Austin Entertainment Business Meetup Report: August 23rd, 2018
As I've mentioned many times on this blog, film industry people can't go wrong with attending the Austin Entertainment Business events. I've happily been attending these events for many months, and I just started to volunteer to help get more people there. This past meetup was the third installment of three series of presentations called "Tunnel to Hollywood," all organized by Jennifer Hutchins, a madly-connected and hard-working producer. Her guests were awesome: Neil Landau and Laura Brennan.
Neil Landau has a Hollywood pedigree to die for! He is not only a producer and award-winning screenwriter whose credits include Don’t Tell Mom the Babysitter’s Dead, and Doogie Howser, M.D., but he is also a bestselling author. He had some great stories about how scripts that he was told were "trash" ended up being amazing. The best story was how he was told by an agent that this one script that he co-wrote would end his career if anyone read it. The script ended up underneath some old shoes in his closet until a very well-respected director friend of his asked to read it. That same script ended up netting him about $500,000 in a sale, and launched his career. Moral of the story? Don't believe everything you hear!
Neil's approach to getting his work out there was interesting: He used a golf metaphor (fortunately I wasn't completely lost considering I don't play) to explain that with a script you need to get closer and closer to the hole. It's rare to get a hole in one, so with each successive draft, you get closer and closer. He also mentioned that he has a group of very well-respected writers that he brings his work to. If the work excites his friends, he knows he's onto something. If each of his friends is lukewarm, he has some work to do. If all of them dislike it, likely, he'll not waste time on it anymore. It's a pragmatic, smart approach to the creative work you would do as a screenwriter.

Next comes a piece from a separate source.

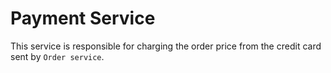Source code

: # Payment Service

This service is responsible for charging the order price from the credit card sent by `Order service`.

Laura Brennan is a pitch consultant in Hollywood, a writer, and her work has appeared in television, film, theater, fiction, and news! I found that she had an excellent sense of humor regarding the relatively dour experience of pitching, and after watching her presentation I figured out how to pitch to other people as a composer in a way that is ridiculously compelling. Here's the secret:
Tell someone what you are currently doing, and never, ever tell them your job title!
So, instead of saying, "I am a screenwriter," you could say, "I am currently writing a script for a science fiction series on Netflix which involves statues in Washington DC coming to life and eating humanity off the face of the planet." A lot more compelling, no?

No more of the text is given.